--- Records for this task Enclosed Below ---

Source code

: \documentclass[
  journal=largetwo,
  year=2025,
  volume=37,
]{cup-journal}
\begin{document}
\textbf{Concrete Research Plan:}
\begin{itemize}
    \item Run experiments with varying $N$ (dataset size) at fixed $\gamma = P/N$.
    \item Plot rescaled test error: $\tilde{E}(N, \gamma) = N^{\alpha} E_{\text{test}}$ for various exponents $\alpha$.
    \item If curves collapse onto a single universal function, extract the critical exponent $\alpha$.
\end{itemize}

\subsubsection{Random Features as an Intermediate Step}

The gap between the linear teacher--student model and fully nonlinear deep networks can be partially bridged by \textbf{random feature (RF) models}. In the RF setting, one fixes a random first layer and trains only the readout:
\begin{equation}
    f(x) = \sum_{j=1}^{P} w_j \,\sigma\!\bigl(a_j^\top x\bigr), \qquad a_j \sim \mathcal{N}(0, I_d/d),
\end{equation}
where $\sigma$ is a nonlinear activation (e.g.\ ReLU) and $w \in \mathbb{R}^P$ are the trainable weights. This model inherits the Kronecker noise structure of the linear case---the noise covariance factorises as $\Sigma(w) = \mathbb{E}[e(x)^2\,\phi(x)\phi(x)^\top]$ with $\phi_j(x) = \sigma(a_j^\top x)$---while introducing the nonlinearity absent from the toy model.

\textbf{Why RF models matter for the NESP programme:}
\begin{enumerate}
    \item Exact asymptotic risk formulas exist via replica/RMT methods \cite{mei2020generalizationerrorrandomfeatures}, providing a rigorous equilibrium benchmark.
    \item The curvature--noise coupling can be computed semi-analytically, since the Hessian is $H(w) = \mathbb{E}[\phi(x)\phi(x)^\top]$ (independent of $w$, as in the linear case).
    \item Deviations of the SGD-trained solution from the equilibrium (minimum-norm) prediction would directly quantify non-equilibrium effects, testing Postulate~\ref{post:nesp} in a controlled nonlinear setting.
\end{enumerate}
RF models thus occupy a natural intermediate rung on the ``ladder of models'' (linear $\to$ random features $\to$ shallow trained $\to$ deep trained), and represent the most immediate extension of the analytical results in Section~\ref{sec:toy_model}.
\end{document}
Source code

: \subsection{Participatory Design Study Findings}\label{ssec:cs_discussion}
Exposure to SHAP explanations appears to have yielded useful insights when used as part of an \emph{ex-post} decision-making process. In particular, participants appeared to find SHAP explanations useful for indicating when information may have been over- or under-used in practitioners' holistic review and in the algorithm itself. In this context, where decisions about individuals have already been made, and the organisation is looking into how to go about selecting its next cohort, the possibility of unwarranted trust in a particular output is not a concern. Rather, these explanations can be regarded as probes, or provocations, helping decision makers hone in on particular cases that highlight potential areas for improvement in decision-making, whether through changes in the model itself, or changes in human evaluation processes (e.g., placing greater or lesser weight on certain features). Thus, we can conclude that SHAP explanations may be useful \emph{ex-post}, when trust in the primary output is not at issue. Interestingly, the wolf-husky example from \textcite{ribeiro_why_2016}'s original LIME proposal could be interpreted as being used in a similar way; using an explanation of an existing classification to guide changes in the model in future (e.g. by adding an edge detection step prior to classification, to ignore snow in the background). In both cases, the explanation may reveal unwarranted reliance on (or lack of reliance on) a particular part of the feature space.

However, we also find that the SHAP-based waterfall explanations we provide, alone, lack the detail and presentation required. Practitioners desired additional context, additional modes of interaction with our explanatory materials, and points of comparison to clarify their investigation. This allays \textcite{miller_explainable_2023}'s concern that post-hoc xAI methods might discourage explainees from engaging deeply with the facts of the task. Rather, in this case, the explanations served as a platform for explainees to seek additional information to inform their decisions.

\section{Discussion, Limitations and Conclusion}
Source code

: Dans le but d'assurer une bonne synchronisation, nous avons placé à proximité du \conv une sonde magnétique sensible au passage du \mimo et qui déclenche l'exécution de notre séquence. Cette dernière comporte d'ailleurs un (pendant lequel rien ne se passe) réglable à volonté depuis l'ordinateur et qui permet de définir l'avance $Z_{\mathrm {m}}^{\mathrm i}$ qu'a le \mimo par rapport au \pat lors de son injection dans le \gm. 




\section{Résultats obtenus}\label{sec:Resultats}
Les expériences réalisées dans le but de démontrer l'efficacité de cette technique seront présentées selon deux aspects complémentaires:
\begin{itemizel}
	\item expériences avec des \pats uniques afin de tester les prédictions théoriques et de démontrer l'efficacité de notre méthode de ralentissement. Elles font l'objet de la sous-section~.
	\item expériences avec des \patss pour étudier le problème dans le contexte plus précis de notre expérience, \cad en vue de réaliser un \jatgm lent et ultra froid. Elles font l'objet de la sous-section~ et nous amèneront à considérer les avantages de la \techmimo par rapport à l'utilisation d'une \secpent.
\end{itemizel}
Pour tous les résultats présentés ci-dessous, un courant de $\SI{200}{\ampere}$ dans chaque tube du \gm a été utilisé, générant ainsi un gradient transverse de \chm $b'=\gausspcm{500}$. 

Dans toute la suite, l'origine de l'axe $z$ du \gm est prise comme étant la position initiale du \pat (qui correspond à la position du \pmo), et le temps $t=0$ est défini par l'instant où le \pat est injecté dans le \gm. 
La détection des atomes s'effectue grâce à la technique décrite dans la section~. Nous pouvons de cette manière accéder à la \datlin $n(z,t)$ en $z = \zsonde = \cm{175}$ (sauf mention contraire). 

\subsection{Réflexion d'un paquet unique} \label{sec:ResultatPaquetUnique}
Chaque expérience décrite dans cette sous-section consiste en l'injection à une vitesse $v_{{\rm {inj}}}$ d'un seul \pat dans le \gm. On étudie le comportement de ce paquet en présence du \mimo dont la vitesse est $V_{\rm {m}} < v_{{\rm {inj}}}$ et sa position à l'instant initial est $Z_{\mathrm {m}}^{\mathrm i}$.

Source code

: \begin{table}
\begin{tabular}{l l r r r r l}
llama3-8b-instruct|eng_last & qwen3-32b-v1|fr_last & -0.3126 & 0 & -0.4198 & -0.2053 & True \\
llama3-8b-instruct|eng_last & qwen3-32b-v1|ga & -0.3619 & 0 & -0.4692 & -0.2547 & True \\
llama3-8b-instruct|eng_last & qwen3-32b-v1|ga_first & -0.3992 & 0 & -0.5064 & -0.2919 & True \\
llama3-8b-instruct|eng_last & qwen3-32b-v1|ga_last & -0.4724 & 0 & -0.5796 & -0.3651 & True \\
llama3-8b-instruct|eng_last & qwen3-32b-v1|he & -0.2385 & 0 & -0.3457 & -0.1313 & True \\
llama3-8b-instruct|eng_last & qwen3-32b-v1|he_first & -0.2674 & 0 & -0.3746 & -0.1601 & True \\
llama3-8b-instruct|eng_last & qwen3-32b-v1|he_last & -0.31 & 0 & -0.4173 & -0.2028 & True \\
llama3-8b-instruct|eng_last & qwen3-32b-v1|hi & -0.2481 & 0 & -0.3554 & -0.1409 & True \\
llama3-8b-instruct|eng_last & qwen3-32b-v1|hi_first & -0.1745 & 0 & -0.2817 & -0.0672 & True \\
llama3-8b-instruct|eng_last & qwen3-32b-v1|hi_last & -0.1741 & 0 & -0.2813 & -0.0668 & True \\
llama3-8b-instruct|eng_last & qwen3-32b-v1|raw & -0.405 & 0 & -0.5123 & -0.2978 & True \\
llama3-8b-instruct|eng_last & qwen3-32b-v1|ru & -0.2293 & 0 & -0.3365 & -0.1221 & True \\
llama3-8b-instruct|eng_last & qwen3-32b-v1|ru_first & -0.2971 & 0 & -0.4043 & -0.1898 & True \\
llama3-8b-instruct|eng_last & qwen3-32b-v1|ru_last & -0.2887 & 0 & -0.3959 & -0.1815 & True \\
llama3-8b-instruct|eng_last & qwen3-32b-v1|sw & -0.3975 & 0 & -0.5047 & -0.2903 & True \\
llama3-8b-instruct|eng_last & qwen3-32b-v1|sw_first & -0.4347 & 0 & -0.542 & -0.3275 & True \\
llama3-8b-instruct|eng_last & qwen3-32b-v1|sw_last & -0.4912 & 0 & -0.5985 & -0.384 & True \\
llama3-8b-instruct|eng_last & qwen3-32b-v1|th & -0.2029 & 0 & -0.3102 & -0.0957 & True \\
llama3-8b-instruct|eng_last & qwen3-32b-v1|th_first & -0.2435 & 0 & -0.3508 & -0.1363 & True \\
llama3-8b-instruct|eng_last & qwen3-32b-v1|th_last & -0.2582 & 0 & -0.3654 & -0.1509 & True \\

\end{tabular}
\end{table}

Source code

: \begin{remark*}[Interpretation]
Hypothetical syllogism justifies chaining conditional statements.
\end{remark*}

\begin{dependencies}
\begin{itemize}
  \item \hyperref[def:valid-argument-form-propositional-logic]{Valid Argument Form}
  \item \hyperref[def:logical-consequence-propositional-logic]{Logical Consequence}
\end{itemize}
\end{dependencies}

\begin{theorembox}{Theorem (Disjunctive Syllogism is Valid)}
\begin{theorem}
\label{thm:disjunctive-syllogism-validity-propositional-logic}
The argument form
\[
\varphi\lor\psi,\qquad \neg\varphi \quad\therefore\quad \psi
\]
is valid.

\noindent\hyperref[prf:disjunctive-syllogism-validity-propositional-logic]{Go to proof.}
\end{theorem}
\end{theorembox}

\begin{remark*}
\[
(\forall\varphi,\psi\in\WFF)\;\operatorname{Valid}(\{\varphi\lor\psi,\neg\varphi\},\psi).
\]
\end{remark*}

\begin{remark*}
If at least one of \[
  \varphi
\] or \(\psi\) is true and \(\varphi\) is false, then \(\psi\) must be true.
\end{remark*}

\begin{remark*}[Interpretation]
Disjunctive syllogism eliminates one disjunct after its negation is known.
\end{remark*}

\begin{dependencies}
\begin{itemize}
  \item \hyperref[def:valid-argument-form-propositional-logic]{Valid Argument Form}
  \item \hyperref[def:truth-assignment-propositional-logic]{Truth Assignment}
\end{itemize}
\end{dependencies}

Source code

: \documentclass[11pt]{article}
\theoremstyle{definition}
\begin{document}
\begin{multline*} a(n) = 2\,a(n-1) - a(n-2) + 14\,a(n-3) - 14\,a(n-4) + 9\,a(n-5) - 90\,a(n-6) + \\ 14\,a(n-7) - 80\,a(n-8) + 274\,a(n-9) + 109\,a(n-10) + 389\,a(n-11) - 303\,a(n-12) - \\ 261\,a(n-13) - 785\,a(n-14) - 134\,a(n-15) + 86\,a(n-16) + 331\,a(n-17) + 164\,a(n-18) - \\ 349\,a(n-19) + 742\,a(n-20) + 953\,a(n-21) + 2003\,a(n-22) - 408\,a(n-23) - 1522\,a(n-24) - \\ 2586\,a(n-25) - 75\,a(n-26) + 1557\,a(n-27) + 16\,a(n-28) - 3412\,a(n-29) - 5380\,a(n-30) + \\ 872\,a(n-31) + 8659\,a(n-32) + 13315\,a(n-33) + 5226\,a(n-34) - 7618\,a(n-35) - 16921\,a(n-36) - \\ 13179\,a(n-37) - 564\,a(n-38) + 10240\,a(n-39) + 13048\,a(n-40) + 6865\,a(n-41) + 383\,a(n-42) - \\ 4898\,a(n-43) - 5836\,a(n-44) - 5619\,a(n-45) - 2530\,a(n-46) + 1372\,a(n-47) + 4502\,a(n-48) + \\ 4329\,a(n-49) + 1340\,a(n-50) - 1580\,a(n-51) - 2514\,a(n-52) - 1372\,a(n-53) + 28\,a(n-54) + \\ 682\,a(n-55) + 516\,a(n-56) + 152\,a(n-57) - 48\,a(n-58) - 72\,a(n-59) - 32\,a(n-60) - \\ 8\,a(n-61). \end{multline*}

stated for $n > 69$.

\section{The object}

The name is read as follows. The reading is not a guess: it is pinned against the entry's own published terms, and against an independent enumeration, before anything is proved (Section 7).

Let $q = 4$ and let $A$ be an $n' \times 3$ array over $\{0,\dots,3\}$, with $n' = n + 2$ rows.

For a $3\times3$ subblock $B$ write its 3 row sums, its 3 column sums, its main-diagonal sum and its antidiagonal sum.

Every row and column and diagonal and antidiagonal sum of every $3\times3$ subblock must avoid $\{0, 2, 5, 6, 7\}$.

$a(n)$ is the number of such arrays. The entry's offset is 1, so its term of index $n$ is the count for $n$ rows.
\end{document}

--- End of Enclosed Records for this task ---

_To do_:
Each line from the beginning of the entries to the line with "fixed $\gamma = P/N$." must be repeated exactly, with both end lines kept and no other lines given.

_Answer below_:
Source code

: \documentclass[
  journal=largetwo,
  year=2025,
  volume=37,
]{cup-journal}
\begin{document}
\textbf{Concrete Research Plan:}
\begin{itemize}
    \item Run experiments with varying $N$ (dataset size) at fixed $\gamma = P/N$.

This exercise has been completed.